/Customer-Retention-Using-Neural-Network

Creation of a MultiLayer Perceptron using Back Propagation Algorithm. It was trained to efficiently classify the data into two sets:exit and stay. This was able to predict whether a customer might stay with the bank or leave it in future.

Primary LanguagePython

Customer-Retention-Using-Neural-Network

Creation of a MultiLayer Perceptron using Back Propagation Algorithm. It was trained to efficiently classify the data into two sets: exit and stay. This was able to predict whether a customer might stay with the bank or leave it in future.

Data Description:

  • Dataset Size – 10000
  • Number of features – 13
  • Target – Classification – Yes (1 – Continued to work) or No (0 – Did not continue to work)

Preprocessing

In the 13 features, 3 features cannot be used for prediction due to the fact that the ids and names do not represent any inherent quality of the customer and also all the only one data point per id is present. Therefore, we cannot learn anything from the ids. Therefore, we can safely remove the features UID, customer name and RowNumber from the dataset that we use for prediction. Any pattern that we find using these ids would be spurious.

All the other features can be used for our classification task as they provide us information about the general targets with respect to the feature values. The variables like City, Gender are qualitative variables and do not have any ordering over them.

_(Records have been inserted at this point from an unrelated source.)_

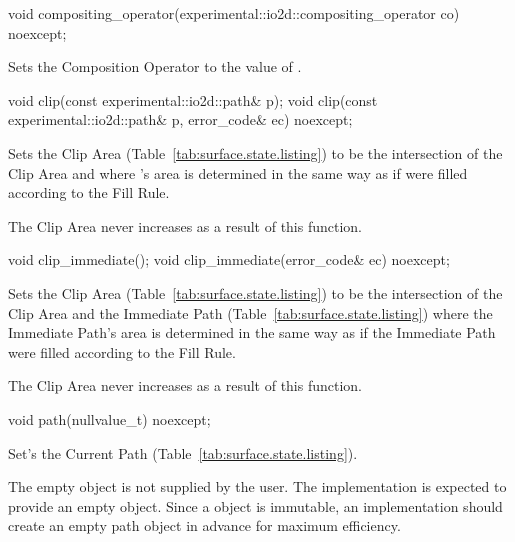 \begin{itemdecl}
void compositing_operator(experimental::io2d::compositing_operator co)
  noexcept;
\end{itemdecl}
\begin{itemdescr}
\pnum
\effects
Sets the Composition Operator to the value of .
\end{itemdescr}

\begin{itemdecl}
void clip(const experimental::io2d::path& p);
void clip(const experimental::io2d::path& p, error_code& ec) noexcept;
\end{itemdecl}
\begin{itemdescr}
\pnum
\effects
Sets the Clip Area (Table~\ref{tab:surface.state.listing}) to be the intersection of the Clip Area and  where 's area is determined in the same way as if  were filled according to the Fill Rule.

\pnum
\realnotes
The Clip Area never increases as a result of this function.
\end{itemdescr}

\begin{itemdecl}
void clip_immediate();
void clip_immediate(error_code& ec) noexcept;
\end{itemdecl}
\begin{itemdescr}
\pnum
\effects
Sets the Clip Area (Table~\ref{tab:surface.state.listing}) to be the intersection of the Clip Area and the Immediate Path (Table~\ref{tab:surface.state.listing}) where the Immediate Path's area is determined in the same way as if the Immediate Path were filled according to the Fill Rule.

\pnum
\realnotes
The Clip Area never increases as a result of this function.
\end{itemdescr}

\begin{itemdecl}
void path(nullvalue_t) noexcept;
\end{itemdecl}
\begin{itemdescr}
\pnum
\effects
Set's the Current Path (Table~\ref{tab:surface.state.listing}).

	\pnum
	\realnotes
	The empty  object is not supplied by the user. The implementation is expected to provide an empty  object. Since a  object is immutable, an implementation should create an empty path object in advance for maximum efficiency.
\end{itemdescr}

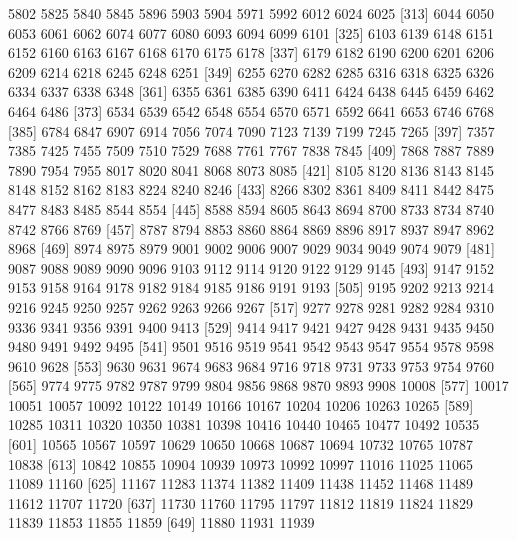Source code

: \documentclass[a4paper]{article}
\begin{document}
\begin{Schunk}
\begin{Soutput}
[301]  5802  5825  5840  5845  5896  5903  5904  5971  5992  6012  6024  6025
[313]  6044  6050  6053  6061  6062  6074  6077  6080  6093  6094  6099  6101
[325]  6103  6139  6148  6151  6152  6160  6163  6167  6168  6170  6175  6178
[337]  6179  6182  6190  6200  6201  6206  6209  6214  6218  6245  6248  6251
[349]  6255  6270  6282  6285  6316  6318  6325  6326  6334  6337  6338  6348
[361]  6355  6361  6385  6390  6411  6424  6438  6445  6459  6462  6464  6486
[373]  6534  6539  6542  6548  6554  6570  6571  6592  6641  6653  6746  6768
[385]  6784  6847  6907  6914  7056  7074  7090  7123  7139  7199  7245  7265
[397]  7357  7385  7425  7455  7509  7510  7529  7688  7761  7767  7838  7845
[409]  7868  7887  7889  7890  7954  7955  8017  8020  8041  8068  8073  8085
[421]  8105  8120  8136  8143  8145  8148  8152  8162  8183  8224  8240  8246
[433]  8266  8302  8361  8409  8411  8442  8475  8477  8483  8485  8544  8554
[445]  8588  8594  8605  8643  8694  8700  8733  8734  8740  8742  8766  8769
[457]  8787  8794  8853  8860  8864  8869  8896  8917  8937  8947  8962  8968
[469]  8974  8975  8979  9001  9002  9006  9007  9029  9034  9049  9074  9079
[481]  9087  9088  9089  9090  9096  9103  9112  9114  9120  9122  9129  9145
[493]  9147  9152  9153  9158  9164  9178  9182  9184  9185  9186  9191  9193
[505]  9195  9202  9213  9214  9216  9245  9250  9257  9262  9263  9266  9267
[517]  9277  9278  9281  9282  9284  9310  9336  9341  9356  9391  9400  9413
[529]  9414  9417  9421  9427  9428  9431  9435  9450  9480  9491  9492  9495
[541]  9501  9516  9519  9541  9542  9543  9547  9554  9578  9598  9610  9628
[553]  9630  9631  9674  9683  9684  9716  9718  9731  9733  9753  9754  9760
[565]  9774  9775  9782  9787  9799  9804  9856  9868  9870  9893  9908 10008
[577] 10017 10051 10057 10092 10122 10149 10166 10167 10204 10206 10263 10265
[589] 10285 10311 10320 10350 10381 10398 10416 10440 10465 10477 10492 10535
[601] 10565 10567 10597 10629 10650 10668 10687 10694 10732 10765 10787 10838
[613] 10842 10855 10904 10939 10973 10992 10997 11016 11025 11065 11089 11160
[625] 11167 11283 11374 11382 11409 11438 11452 11468 11489 11612 11707 11720
[637] 11730 11760 11795 11797 11812 11819 11824 11829 11839 11853 11855 11859
[649] 11880 11931 11939
\end{Soutput}
\end{Schunk}
\end{document}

Therefore, these variables have to be converted to dummy variables and have to be incorporated.

All other variables are quantitative variables and can be directly used for prediction.

Results

  • The average accuracies achieved were the same in both the cases of 5 fold cross validation and 10 fold cross validation with a mean accuracy of 79.63% ~ 80%.
  • The accuracies of the 5 fold cross validation are : [0.792, 0.785, 0.7985, 0.801, 0.805]
  • The accuracies of the 10 fold cross validation are : [0.796, 0.788, 0.784, 0.786, 0.8,0.797, 0.806, 0.796, 0.789, 0.821]

We had experimented with various activation functions (relu, identity, sigmoid,tanh) and we have got the same results for all the above cases. But experimentation on the data set has shown that the gradients completely vanish after a point and then, we are left with same weight vectors and therefore same errors.

Since the gradients are small, Relu activation function is used which is said to reduce the vanishing gradient problem in Neural Networks and also makes training faster. The output layer uses softmax activation function because it is the best activation function for multi-class classification.

The choosing of number of layers and number of nodes in hidden layers is generally selected using experimentation. But in this case, there is no difference in the loss even if we changed the architecture. Therefore we go with a minimal two hidden layers and around 8 neurons per hidden layer.